- DVD cover
- Directed by: David O'Neill
- Written by: David O'Neill David Sherrill Kevin Bernhardt (uncredited)
- Produced by: David O'Neill Andrew Stevens
- Starring: Charlie Sheen Christopher McDonald
- Narrated by: Aimée Leigh
- Music by: Michael Muhlfriedel John Remark
- Production company: Phoenician Entertainment
- Distributed by: Revolution Studios Morgan Creek Entertainment
- Release dates: October 9, 1999 (NYFF); May 21, 2002 (DVD release);
- Running time: 95 minutes
- Country: United States
- Language: English

= Five Aces =

Five Aces is a 1999 American black comedy drama film written, produced and directed by David Michael O'Neill. It stars Charlie Sheen, Christopher McDonald, Jeff Cesario, Michael McGrady, Tia Carrere, Geoffrey Lewis, and Matt Clark.

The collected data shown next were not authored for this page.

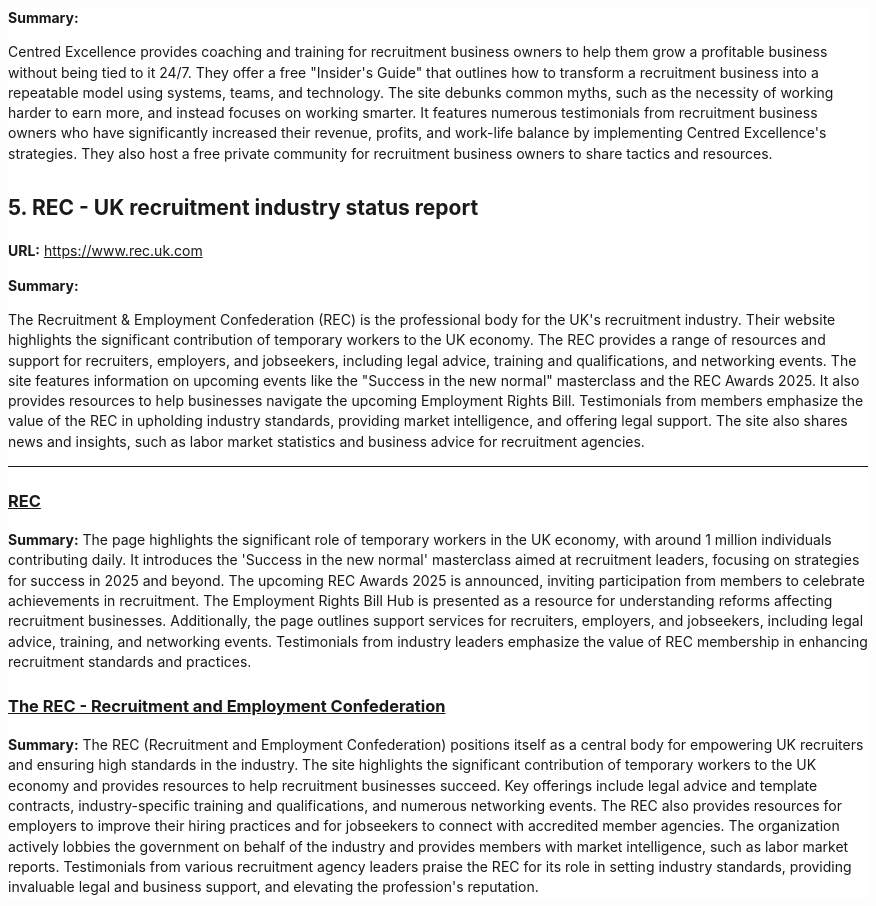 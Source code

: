 **Summary:**

Centred Excellence provides coaching and training for recruitment business owners to help them grow a profitable business without being tied to it 24/7. They offer a free "Insider's Guide" that outlines how to transform a recruitment business into a repeatable model using systems, teams, and technology. The site debunks common myths, such as the necessity of working harder to earn more, and instead focuses on working smarter. It features numerous testimonials from recruitment business owners who have significantly increased their revenue, profits, and work-life balance by implementing Centred Excellence's strategies. They also host a free private community for recruitment business owners to share tactics and resources.

## 5. REC - UK recruitment industry status report

**URL:** <https://www.rec.uk.com>

**Summary:**

The Recruitment & Employment Confederation (REC) is the professional body for the UK's recruitment industry. Their website highlights the significant contribution of temporary workers to the UK economy. The REC provides a range of resources and support for recruiters, employers, and jobseekers, including legal advice, training and qualifications, and networking events. The site features information on upcoming events like the "Success in the new normal" masterclass and the REC Awards 2025. It also provides resources to help businesses navigate the upcoming Employment Rights Bill. Testimonials from members emphasize the value of the REC in upholding industry standards, providing market intelligence, and offering legal support. The site also shares news and insights, such as labor market statistics and business advice for recruitment agencies.

---

### [REC](https://www.rec.uk.com)

**Summary:**
The page highlights the significant role of temporary workers in the UK economy, with around 1 million individuals contributing daily. It introduces the 'Success in the new normal' masterclass aimed at recruitment leaders, focusing on strategies for success in 2025 and beyond. The upcoming REC Awards 2025 is announced, inviting participation from members to celebrate achievements in recruitment. The Employment Rights Bill Hub is presented as a resource for understanding reforms affecting recruitment businesses. Additionally, the page outlines support services for recruiters, employers, and jobseekers, including legal advice, training, and networking events. Testimonials from industry leaders emphasize the value of REC membership in enhancing recruitment standards and practices.

### [The REC - Recruitment and Employment Confederation](https://www.rec.uk.com)

**Summary:**
The REC (Recruitment and Employment Confederation) positions itself as a central body for empowering UK recruiters and ensuring high standards in the industry. The site highlights the significant contribution of temporary workers to the UK economy and provides resources to help recruitment businesses succeed. Key offerings include legal advice and template contracts, industry-specific training and qualifications, and numerous networking events. The REC also provides resources for employers to improve their hiring practices and for jobseekers to connect with accredited member agencies. The organization actively lobbies the government on behalf of the industry and provides members with market intelligence, such as labor market reports. Testimonials from various recruitment agency leaders praise the REC for its role in setting industry standards, providing invaluable legal and business support, and elevating the profession's reputation.
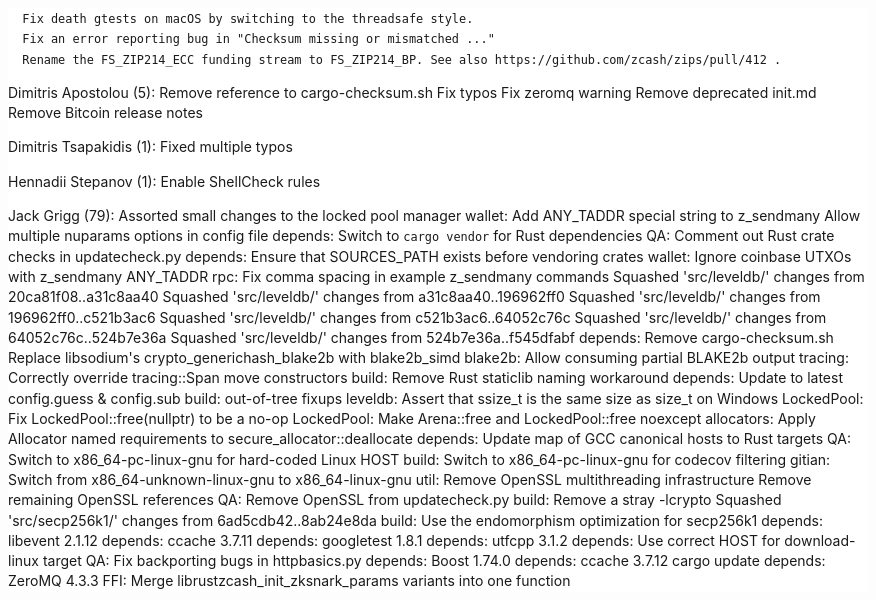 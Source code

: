       Fix death gtests on macOS by switching to the threadsafe style.
      Fix an error reporting bug in "Checksum missing or mismatched ..."
      Rename the FS_ZIP214_ECC funding stream to FS_ZIP214_BP. See also https://github.com/zcash/zips/pull/412 .

Dimitris Apostolou (5):
      Remove reference to cargo-checksum.sh
      Fix typos
      Fix zeromq warning
      Remove deprecated init.md
      Remove Bitcoin release notes

Dimitris Tsapakidis (1):
      Fixed multiple typos

Hennadii Stepanov (1):
      Enable ShellCheck rules

Jack Grigg (79):
      Assorted small changes to the locked pool manager
      wallet: Add ANY_TADDR special string to z_sendmany
      Allow multiple nuparams options in config file
      depends: Switch to `cargo vendor` for Rust dependencies
      QA: Comment out Rust crate checks in updatecheck.py
      depends: Ensure that SOURCES_PATH exists before vendoring crates
      wallet: Ignore coinbase UTXOs with z_sendmany ANY_TADDR
      rpc: Fix comma spacing in example z_sendmany commands
      Squashed 'src/leveldb/' changes from 20ca81f08..a31c8aa40
      Squashed 'src/leveldb/' changes from a31c8aa40..196962ff0
      Squashed 'src/leveldb/' changes from 196962ff0..c521b3ac6
      Squashed 'src/leveldb/' changes from c521b3ac6..64052c76c
      Squashed 'src/leveldb/' changes from 64052c76c..524b7e36a
      Squashed 'src/leveldb/' changes from 524b7e36a..f545dfabf
      depends: Remove cargo-checksum.sh
      Replace libsodium's crypto_generichash_blake2b with blake2b_simd
      blake2b: Allow consuming partial BLAKE2b output
      tracing: Correctly override tracing::Span move constructors
      build: Remove Rust staticlib naming workaround
      depends: Update to latest config.guess & config.sub
      build: out-of-tree fixups
      leveldb: Assert that ssize_t is the same size as size_t on Windows
      LockedPool: Fix LockedPool::free(nullptr) to be a no-op
      LockedPool: Make Arena::free and LockedPool::free noexcept
      allocators: Apply Allocator named requirements to secure_allocator::deallocate
      depends: Update map of GCC canonical hosts to Rust targets
      QA: Switch to x86_64-pc-linux-gnu for hard-coded Linux HOST
      build: Switch to x86_64-pc-linux-gnu for codecov filtering
      gitian: Switch from x86_64-unknown-linux-gnu to x86_64-linux-gnu
      util: Remove OpenSSL multithreading infrastructure
      Remove remaining OpenSSL references
      QA: Remove OpenSSL from updatecheck.py
      build: Remove a stray -lcrypto
      Squashed 'src/secp256k1/' changes from 6ad5cdb42..8ab24e8da
      build: Use the endomorphism optimization for secp256k1
      depends: libevent 2.1.12
      depends: ccache 3.7.11
      depends: googletest 1.8.1
      depends: utfcpp 3.1.2
      depends: Use correct HOST for download-linux target
      QA: Fix backporting bugs in httpbasics.py
      depends: Boost 1.74.0
      depends: ccache 3.7.12
      cargo update
      depends: ZeroMQ 4.3.3
      FFI: Merge librustzcash_init_zksnark_params variants into one function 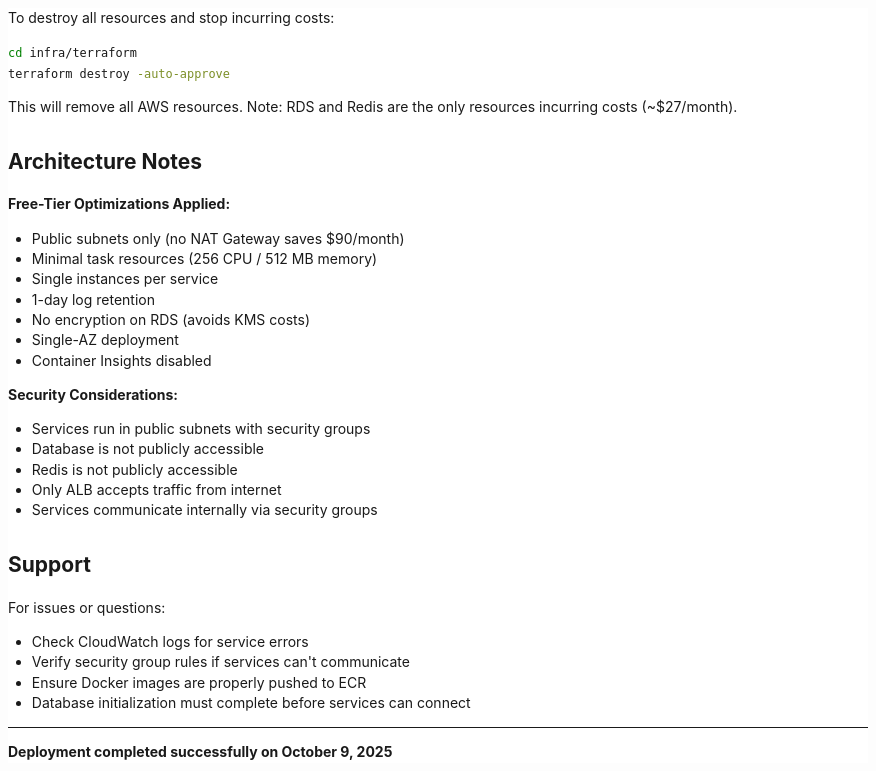 To destroy all resources and stop incurring costs:

```bash
cd infra/terraform
terraform destroy -auto-approve
```

This will remove all AWS resources. Note: RDS and Redis are the only resources incurring costs (~$27/month).

## Architecture Notes

**Free-Tier Optimizations Applied:**
- Public subnets only (no NAT Gateway saves $90/month)
- Minimal task resources (256 CPU / 512 MB memory)
- Single instances per service
- 1-day log retention
- No encryption on RDS (avoids KMS costs)
- Single-AZ deployment
- Container Insights disabled

**Security Considerations:**
- Services run in public subnets with security groups
- Database is not publicly accessible
- Redis is not publicly accessible
- Only ALB accepts traffic from internet
- Services communicate internally via security groups

## Support

For issues or questions:
- Check CloudWatch logs for service errors
- Verify security group rules if services can't communicate
- Ensure Docker images are properly pushed to ECR
- Database initialization must complete before services can connect

---

**Deployment completed successfully on October 9, 2025**

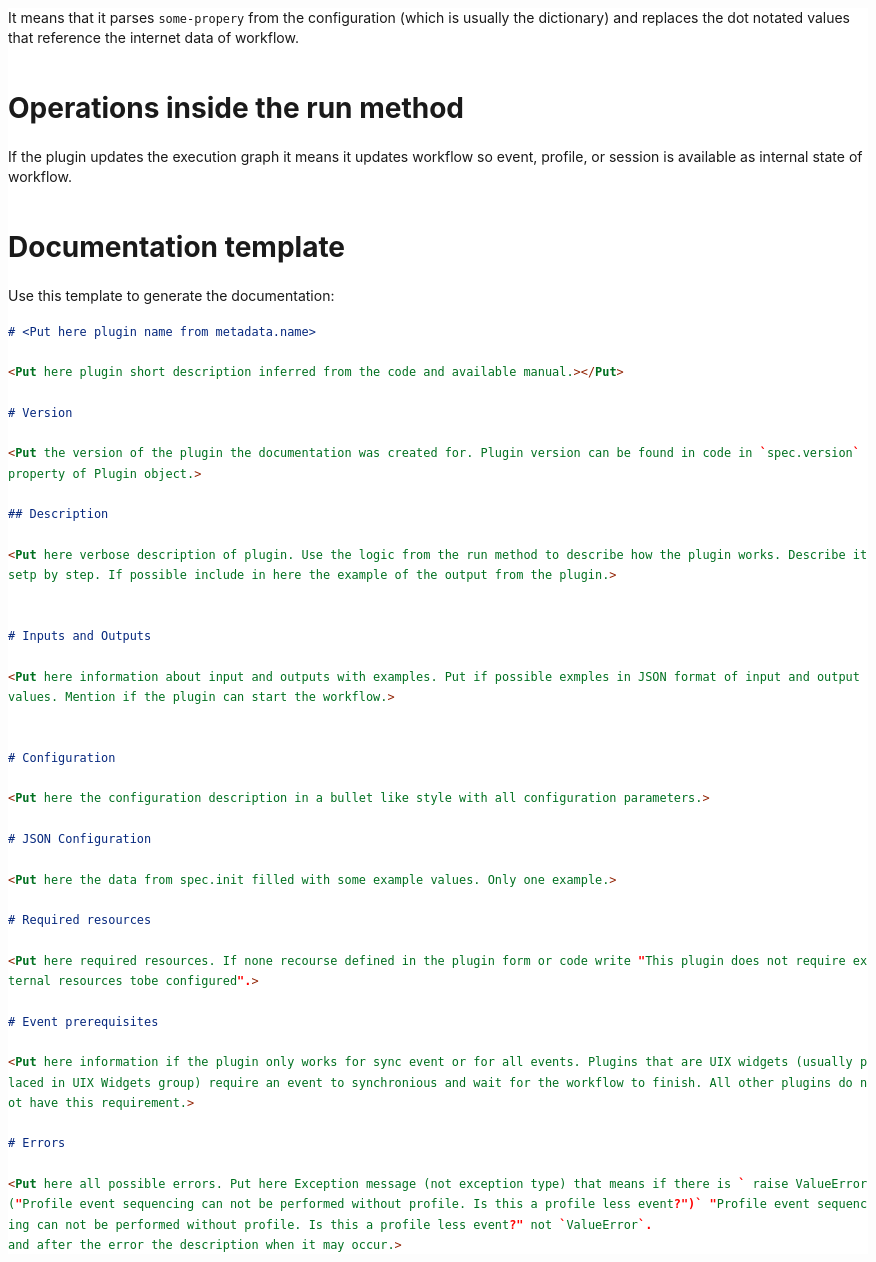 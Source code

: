 It means that it parses `some-propery` from the configuration (which is usually the dictionary) and replaces the dot notated values that reference the internet data of workflow. 


# Operations inside the run method

If the plugin updates the execution graph it means it updates workflow so event, profile, or session is available as internal state of workflow.

# Documentation template

Use this template to generate the documentation:


```markdown
# <Put here plugin name from metadata.name>

<Put here plugin short description inferred from the code and available manual.></Put>

# Version

<Put the version of the plugin the documentation was created for. Plugin version can be found in code in `spec.version` property of Plugin object.>

## Description

<Put here verbose description of plugin. Use the logic from the run method to describe how the plugin works. Describe it setp by step. If possible include in here the example of the output from the plugin.> 


# Inputs and Outputs

<Put here information about input and outputs with examples. Put if possible exmples in JSON format of input and output values. Mention if the plugin can start the workflow.>


# Configuration

<Put here the configuration description in a bullet like style with all configuration parameters.>

# JSON Configuration

<Put here the data from spec.init filled with some example values. Only one example.>

# Required resources

<Put here required resources. If none recourse defined in the plugin form or code write "This plugin does not require external resources tobe configured".>

# Event prerequisites

<Put here information if the plugin only works for sync event or for all events. Plugins that are UIX widgets (usually placed in UIX Widgets group) require an event to synchronious and wait for the workflow to finish. All other plugins do not have this requirement.>

# Errors

<Put here all possible errors. Put here Exception message (not exception type) that means if there is ` raise ValueError("Profile event sequencing can not be performed without profile. Is this a profile less event?")` "Profile event sequencing can not be performed without profile. Is this a profile less event?" not `ValueError`.
and after the error the description when it may occur.>

```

The film was released direct-to-video in many countries.

==Plot==
Chris Martin is a bachelor about to marry his longtime girlfriend. Wanting to enjoy his last few days as a single man, Chris spends several nights hanging out with his old high school friends, the "Five Aces". Chris, Ray, Ash, Todd and Sean spend the week at a winter cabin in their hometown, drinking, swapping life stories, and chasing women. Over the course of forty-eight hours, Chris witnesses the blow-up of one his friend's marriages, runs into an old flame looking to rekindle their relationship, and starts to have second thoughts about his upcoming nuptials.

==Reception==

Writing for Film Freak, Walter Chaw said, "For fully half the picture's brief 95 minutes, Five Aces presents surprisingly realistic and sympathetic characters engaging in well-written and performed conversations...The film earns a recommendation for the rapport and general likeability of our sensitive heroes, but it comes with the warning that Five Aces only maintains its integrity for about an act-and-a-half before succumbing to the mawkish and the easy."